● What is needed: What is needed is an exact copy of every entry.

● Source information:

- - - - - - -

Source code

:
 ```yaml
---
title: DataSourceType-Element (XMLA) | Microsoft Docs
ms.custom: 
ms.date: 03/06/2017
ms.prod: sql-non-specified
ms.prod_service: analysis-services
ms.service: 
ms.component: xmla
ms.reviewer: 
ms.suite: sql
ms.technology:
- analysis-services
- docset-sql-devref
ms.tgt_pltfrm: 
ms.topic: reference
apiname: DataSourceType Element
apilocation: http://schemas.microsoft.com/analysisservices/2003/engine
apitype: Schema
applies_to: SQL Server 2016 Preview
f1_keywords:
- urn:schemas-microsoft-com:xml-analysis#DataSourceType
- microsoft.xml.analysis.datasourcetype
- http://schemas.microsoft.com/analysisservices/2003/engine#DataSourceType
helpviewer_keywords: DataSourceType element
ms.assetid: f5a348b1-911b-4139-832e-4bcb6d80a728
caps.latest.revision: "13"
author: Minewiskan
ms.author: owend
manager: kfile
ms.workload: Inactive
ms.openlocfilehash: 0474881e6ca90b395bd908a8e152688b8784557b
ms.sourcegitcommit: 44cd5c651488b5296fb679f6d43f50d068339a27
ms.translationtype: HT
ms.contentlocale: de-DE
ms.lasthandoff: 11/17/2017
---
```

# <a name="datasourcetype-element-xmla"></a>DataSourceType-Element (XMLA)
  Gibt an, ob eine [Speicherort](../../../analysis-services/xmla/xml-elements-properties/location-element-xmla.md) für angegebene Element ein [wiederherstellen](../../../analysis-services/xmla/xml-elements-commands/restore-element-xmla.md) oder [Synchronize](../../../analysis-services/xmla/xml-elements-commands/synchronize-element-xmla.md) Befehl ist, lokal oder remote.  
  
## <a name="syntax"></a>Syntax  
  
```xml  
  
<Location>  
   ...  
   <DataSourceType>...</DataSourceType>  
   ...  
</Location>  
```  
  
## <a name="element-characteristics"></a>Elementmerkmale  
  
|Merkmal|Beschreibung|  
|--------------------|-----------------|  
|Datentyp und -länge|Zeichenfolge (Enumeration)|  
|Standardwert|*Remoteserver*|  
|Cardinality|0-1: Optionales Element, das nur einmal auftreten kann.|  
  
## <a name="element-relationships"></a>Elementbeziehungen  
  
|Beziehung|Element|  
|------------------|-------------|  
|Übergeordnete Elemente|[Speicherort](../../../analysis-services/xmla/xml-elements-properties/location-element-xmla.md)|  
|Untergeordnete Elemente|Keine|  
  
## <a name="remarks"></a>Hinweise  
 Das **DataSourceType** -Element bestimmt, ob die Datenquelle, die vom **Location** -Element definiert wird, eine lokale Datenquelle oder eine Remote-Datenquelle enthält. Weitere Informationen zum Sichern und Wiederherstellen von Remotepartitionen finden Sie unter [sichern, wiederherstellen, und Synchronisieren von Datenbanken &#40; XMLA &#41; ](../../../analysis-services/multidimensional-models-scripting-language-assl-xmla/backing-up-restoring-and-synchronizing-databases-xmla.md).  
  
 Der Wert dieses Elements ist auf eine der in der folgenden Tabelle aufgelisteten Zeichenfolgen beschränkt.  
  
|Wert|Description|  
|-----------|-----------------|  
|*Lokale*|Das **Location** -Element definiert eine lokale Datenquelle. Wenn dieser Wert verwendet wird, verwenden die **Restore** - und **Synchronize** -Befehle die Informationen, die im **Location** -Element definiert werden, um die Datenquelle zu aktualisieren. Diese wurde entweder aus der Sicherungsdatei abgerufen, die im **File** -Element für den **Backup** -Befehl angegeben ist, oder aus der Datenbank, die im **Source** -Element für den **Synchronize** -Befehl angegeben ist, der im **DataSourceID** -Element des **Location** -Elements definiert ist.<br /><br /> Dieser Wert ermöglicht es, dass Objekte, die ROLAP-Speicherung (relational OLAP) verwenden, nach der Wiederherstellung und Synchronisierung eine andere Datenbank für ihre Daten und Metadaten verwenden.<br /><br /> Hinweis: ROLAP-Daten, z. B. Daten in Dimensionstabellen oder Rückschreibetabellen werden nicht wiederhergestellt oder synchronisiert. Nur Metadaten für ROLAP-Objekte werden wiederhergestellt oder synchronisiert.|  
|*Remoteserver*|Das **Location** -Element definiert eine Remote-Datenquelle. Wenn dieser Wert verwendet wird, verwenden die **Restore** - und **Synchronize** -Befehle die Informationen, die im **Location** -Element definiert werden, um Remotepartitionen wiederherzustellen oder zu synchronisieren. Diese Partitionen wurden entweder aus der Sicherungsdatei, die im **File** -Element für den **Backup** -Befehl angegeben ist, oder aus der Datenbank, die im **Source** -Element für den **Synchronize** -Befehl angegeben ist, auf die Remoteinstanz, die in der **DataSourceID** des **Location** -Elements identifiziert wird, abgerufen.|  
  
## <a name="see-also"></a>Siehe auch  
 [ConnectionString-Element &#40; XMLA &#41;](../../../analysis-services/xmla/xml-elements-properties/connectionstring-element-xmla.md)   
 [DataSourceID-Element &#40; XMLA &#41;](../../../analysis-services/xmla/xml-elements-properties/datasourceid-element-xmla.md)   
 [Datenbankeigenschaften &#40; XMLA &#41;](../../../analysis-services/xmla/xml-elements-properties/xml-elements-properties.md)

- - - - - - -

● Solution for this exercise:
Source code

:
 ```yaml
---
title: DataSourceType-Element (XMLA) | Microsoft Docs
ms.custom: 
ms.date: 03/06/2017
ms.prod: sql-non-specified
ms.prod_service: analysis-services
ms.service: 
ms.component: xmla
ms.reviewer: 
ms.suite: sql
ms.technology:
- analysis-services
- docset-sql-devref
ms.tgt_pltfrm: 
ms.topic: reference
apiname: DataSourceType Element
apilocation: http://schemas.microsoft.com/analysisservices/2003/engine
apitype: Schema
applies_to: SQL Server 2016 Preview
f1_keywords:
- urn:schemas-microsoft-com:xml-analysis#DataSourceType
- microsoft.xml.analysis.datasourcetype
- http://schemas.microsoft.com/analysisservices/2003/engine#DataSourceType
helpviewer_keywords: DataSourceType element
ms.assetid: f5a348b1-911b-4139-832e-4bcb6d80a728
caps.latest.revision: "13"
author: Minewiskan
ms.author: owend
manager: kfile
ms.workload: Inactive
ms.openlocfilehash: 0474881e6ca90b395bd908a8e152688b8784557b
ms.sourcegitcommit: 44cd5c651488b5296fb679f6d43f50d068339a27
ms.translationtype: HT
ms.contentlocale: de-DE
ms.lasthandoff: 11/17/2017
---
```

# <a name="datasourcetype-element-xmla"></a>DataSourceType-Element (XMLA)
  Gibt an, ob eine [Speicherort](../../../analysis-services/xmla/xml-elements-properties/location-element-xmla.md) für angegebene Element ein [wiederherstellen](../../../analysis-services/xmla/xml-elements-commands/restore-element-xmla.md) oder [Synchronize](../../../analysis-services/xmla/xml-elements-commands/synchronize-element-xmla.md) Befehl ist, lokal oder remote.  
  
## <a name="syntax"></a>Syntax  
  
```xml  
  
<Location>  
   ...  
   <DataSourceType>...</DataSourceType>  
   ...  
</Location>  
```  
  
## <a name="element-characteristics"></a>Elementmerkmale  
  
|Merkmal|Beschreibung|  
|--------------------|-----------------|  
|Datentyp und -länge|Zeichenfolge (Enumeration)|  
|Standardwert|*Remoteserver*|  
|Cardinality|0-1: Optionales Element, das nur einmal auftreten kann.|  
  
## <a name="element-relationships"></a>Elementbeziehungen  
  
|Beziehung|Element|  
|------------------|-------------|  
|Übergeordnete Elemente|[Speicherort](../../../analysis-services/xmla/xml-elements-properties/location-element-xmla.md)|  
|Untergeordnete Elemente|Keine|  
  
## <a name="remarks"></a>Hinweise  
 Das **DataSourceType** -Element bestimmt, ob die Datenquelle, die vom **Location** -Element definiert wird, eine lokale Datenquelle oder eine Remote-Datenquelle enthält. Weitere Informationen zum Sichern und Wiederherstellen von Remotepartitionen finden Sie unter [sichern, wiederherstellen, und Synchronisieren von Datenbanken &#40; XMLA &#41; ](../../../analysis-services/multidimensional-models-scripting-language-assl-xmla/backing-up-restoring-and-synchronizing-databases-xmla.md).  
  
 Der Wert dieses Elements ist auf eine der in der folgenden Tabelle aufgelisteten Zeichenfolgen beschränkt.  
  
|Wert|Description|  
|-----------|-----------------|  
|*Lokale*|Das **Location** -Element definiert eine lokale Datenquelle. Wenn dieser Wert verwendet wird, verwenden die **Restore** - und **Synchronize** -Befehle die Informationen, die im **Location** -Element definiert werden, um die Datenquelle zu aktualisieren. Diese wurde entweder aus der Sicherungsdatei abgerufen, die im **File** -Element für den **Backup** -Befehl angegeben ist, oder aus der Datenbank, die im **Source** -Element für den **Synchronize** -Befehl angegeben ist, der im **DataSourceID** -Element des **Location** -Elements definiert ist.<br /><br /> Dieser Wert ermöglicht es, dass Objekte, die ROLAP-Speicherung (relational OLAP) verwenden, nach der Wiederherstellung und Synchronisierung eine andere Datenbank für ihre Daten und Metadaten verwenden.<br /><br /> Hinweis: ROLAP-Daten, z. B. Daten in Dimensionstabellen oder Rückschreibetabellen werden nicht wiederhergestellt oder synchronisiert. Nur Metadaten für ROLAP-Objekte werden wiederhergestellt oder synchronisiert.|  
|*Remoteserver*|Das **Location** -Element definiert eine Remote-Datenquelle. Wenn dieser Wert verwendet wird, verwenden die **Restore** - und **Synchronize** -Befehle die Informationen, die im **Location** -Element definiert werden, um Remotepartitionen wiederherzustellen oder zu synchronisieren. Diese Partitionen wurden entweder aus der Sicherungsdatei, die im **File** -Element für den **Backup** -Befehl angegeben ist, oder aus der Datenbank, die im **Source** -Element für den **Synchronize** -Befehl angegeben ist, auf die Remoteinstanz, die in der **DataSourceID** des **Location** -Elements identifiziert wird, abgerufen.|  
  
## <a name="see-also"></a>Siehe auch  
 [ConnectionString-Element &#40; XMLA &#41;](../../../analysis-services/xmla/xml-elements-properties/connectionstring-element-xmla.md)   
 [DataSourceID-Element &#40; XMLA &#41;](../../../analysis-services/xmla/xml-elements-properties/datasourceid-element-xmla.md)   
 [Datenbankeigenschaften &#40; XMLA &#41;](../../../analysis-services/xmla/xml-elements-properties/xml-elements-properties.md)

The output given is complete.